A circle, or its squeezed relative, an ellipse

	No specification, so `grid=[25,25]`
Certainly students should recognize x²+2y²-1=0 as an ellipse. But you may find it difficult to believe that 11x²-32xy+24y²+24x-40y+21=0 is also an ellipse. You could try the `Maple` command `implicitplot(11x^2-32xy+24y^2+24x-40y+21=0, x=1..6, y=2..5, scaling=constrained, thickness=2, color=black, grid=[100,100]);` and see the result. Most of the options to this command should be familiar (the `thickness` and `scaling`, for example). One option which might be new is `grid`. The default for the implicit plot command is to check on a 25 by 25 grid (that's 625 points). Requesting more points will usually give a smoother picture. Of course, the `grid=[100,100]` requires 4²=16 times as much computation. On my home PC, the [25,25] grid took about .064 seconds and the [100,100] grid took about .72 seconds.	With `grid=[100,100]`

A parabola

One simple example is x²+y=0. And, again, it may not be obvious that 25x²-40xy+16y²+13x-9y+3=0 is also a parabola, but displayed to the right is the result of this Maple command: implicitplot(25*x^2-40*x*y+16*y^2+13*x-9*y+3=0, x=-10..0, y=-10..0, scaling=constrained, thickness=2, color=black, grid=[100,100]);

Hyperbola

The model hyperbolas you have been told about include xy=1 and x²-y²=1.
But -7x²-6xy+16y²+48x-80y+74=0 is also the equation of a hyperbola whose graph is shown to the right.

"Degenerate" hyperbolas
Well, xy=0 is sort of a hyperbola. It is (sigh!) a degenerate hyperbola or limiting form of a hyperbola. For example, xy=0 is a pair of lines which intersect in one point, and this "curve" is certainly the limit of the curves xy=tiny number as tiny number-->0. Also two parallel lines can be described by a quadratic polynomial: the points (x,y) which satisfy x²=1 are the straight lines x=1 and x=-1. This is another "degenerate" case.
All of these curves are called conic sections.

What are conic sections and why should I care?

We need to build a right circular cone.
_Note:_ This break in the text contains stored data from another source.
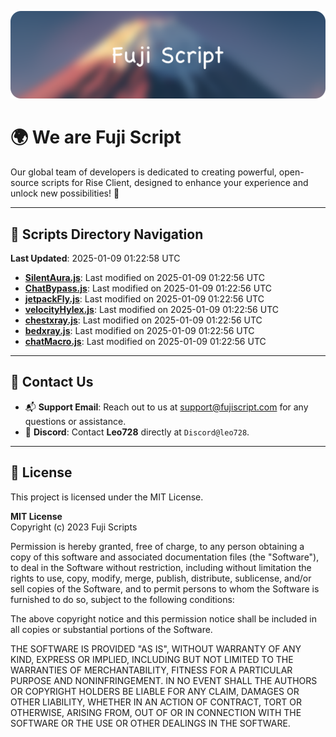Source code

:![Banner](.github/b.webp)

# 🌍 **We are Fuji Script**

Our global team of developers is dedicated to creating powerful, open-source scripts for Rise Client, designed to enhance your experience and unlock new possibilities! 🌟

---
<!-- SCRIPTS_NAVIGATION_START -->
## 📂 **Scripts Directory Navigation**

**Last Updated**: 2025-01-09 01:22:58 UTC

- **[SilentAura.js](scripts/SilentAura.js)**: Last modified on 2025-01-09 01:22:56 UTC
- **[ChatBypass.js](scripts/ChatBypass.js)**: Last modified on 2025-01-09 01:22:56 UTC
- **[jetpackFly.js](scripts/jetpackFly.js)**: Last modified on 2025-01-09 01:22:56 UTC
- **[velocityHylex.js](scripts/velocityHylex.js)**: Last modified on 2025-01-09 01:22:56 UTC
- **[chestxray.js](scripts/chestxray.js)**: Last modified on 2025-01-09 01:22:56 UTC
- **[bedxray.js](scripts/bedxray.js)**: Last modified on 2025-01-09 01:22:56 UTC
- **[chatMacro.js](scripts/chatMacro.js)**: Last modified on 2025-01-09 01:22:56 UTC

<!-- SCRIPTS_NAVIGATION_END -->

---

## 💬 **Contact Us**  
- 📬 **Support Email**: Reach out to us at [support@fujiscript.com](mailto:support@fujiscript.com) for any questions or assistance.  
- 💬 **Discord**: Contact **Leo728** directly at `Discord@leo728`.

---

## 📜 **License**

This project is licensed under the MIT License.  

**MIT License**  
Copyright (c) 2023 Fuji Scripts  

Permission is hereby granted, free of charge, to any person obtaining a copy of this software and associated documentation files (the "Software"), to deal in the Software without restriction, including without limitation the rights to use, copy, modify, merge, publish, distribute, sublicense, and/or sell copies of the Software, and to permit persons to whom the Software is furnished to do so, subject to the following conditions:  

The above copyright notice and this permission notice shall be included in all copies or substantial portions of the Software.  

THE SOFTWARE IS PROVIDED "AS IS", WITHOUT WARRANTY OF ANY KIND, EXPRESS OR IMPLIED, INCLUDING BUT NOT LIMITED TO THE WARRANTIES OF MERCHANTABILITY, FITNESS FOR A PARTICULAR PURPOSE AND NONINFRINGEMENT. IN NO EVENT SHALL THE AUTHORS OR COPYRIGHT HOLDERS BE LIABLE FOR ANY CLAIM, DAMAGES OR OTHER LIABILITY, WHETHER IN AN ACTION OF CONTRACT, TORT OR OTHERWISE, ARISING FROM, OUT OF OR IN CONNECTION WITH THE SOFTWARE OR THE USE OR OTHER DEALINGS IN THE SOFTWARE.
This is a cone with a central axis perpendicular to a plane.

Step 1
Take a straight line (which will be the axis of symmetry of the cone), and take a plane perpendicular to the line. In the plane, imagine a circle whose center is the point of intersection of the line and the plane. Now fix a point on the line outside of the plane.

Step 2
Now draw a straight line through the external point and every point on the circle. This collection of lines will form a surface. Each of the lines is called a generator of the cone. The original line is the axis of symmetry of the cone. The external point is called the vertex of the cone.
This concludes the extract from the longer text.